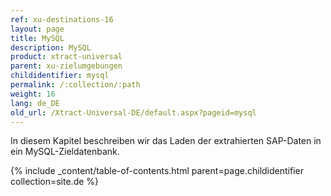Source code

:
```yaml
---
ref: xu-destinations-16
layout: page
title: MySQL
description: MySQL
product: xtract-universal
parent: xu-zielumgebungen
childidentifier: mysql
permalink: /:collection/:path
weight: 16
lang: de_DE
old_url: /Xtract-Universal-DE/default.aspx?pageid=mysql
---
```


In diesem Kapitel beschreiben wir das Laden der extrahierten SAP-Daten in ein MySQL-Zieldatenbank.  


{% include _content/table-of-contents.html parent=page.childidentifier collection=site.de %}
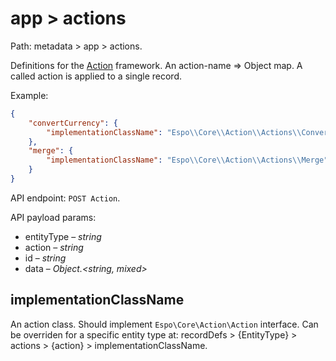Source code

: # app > actions

Path: metadata > app > actions.

Definitions for the [Action]() framework. An action-name => Object map. A called action is applied to a single record.

Example:

```json
{
    "convertCurrency": {
        "implementationClassName": "Espo\\Core\\Action\\Actions\\ConvertCurrency"
    },
    "merge": {
        "implementationClassName": "Espo\\Core\\Action\\Actions\\Merge"
    }
}
```

API endpoint: `POST Action`.

API payload params:

* entityType – *string*
* action – *string*
* id – *string*
* data – *Object.<string, mixed\>*

## implementationClassName

An action class. Should implement `Espo\Core\Action\Action` interface. Can be overriden for a specific entity type at: recordDefs > {EntityType} > actions > {action} > implementationClassName.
------------------------
§ Task instructions: When you copy the entries above, keep every word exactly and omit the images.

§ Solution to the exercise:
Source code

:
```yaml
---
ref: xu-destinations-16
layout: page
title: MySQL
description: MySQL
product: xtract-universal
parent: xu-zielumgebungen
childidentifier: mysql
permalink: /:collection/:path
weight: 16
lang: de_DE
old_url: /Xtract-Universal-DE/default.aspx?pageid=mysql
---
```


In diesem Kapitel beschreiben wir das Laden der extrahierten SAP-Daten in ein MySQL-Zieldatenbank.  


{% include _content/table-of-contents.html parent=page.childidentifier collection=site.de %}
Source code

: # app > actions

Path: metadata > app > actions.

Definitions for the [Action]() framework. An action-name => Object map. A called action is applied to a single record.

Example:

```json
{
    "convertCurrency": {
        "implementationClassName": "Espo\\Core\\Action\\Actions\\ConvertCurrency"
    },
    "merge": {
        "implementationClassName": "Espo\\Core\\Action\\Actions\\Merge"
    }
}
```

API endpoint: `POST Action`.

API payload params:

* entityType – *string*
* action – *string*
* id – *string*
* data – *Object.<string, mixed\>*

## implementationClassName

An action class. Should implement `Espo\Core\Action\Action` interface. Can be overriden for a specific entity type at: recordDefs > {EntityType} > actions > {action} > implementationClassName.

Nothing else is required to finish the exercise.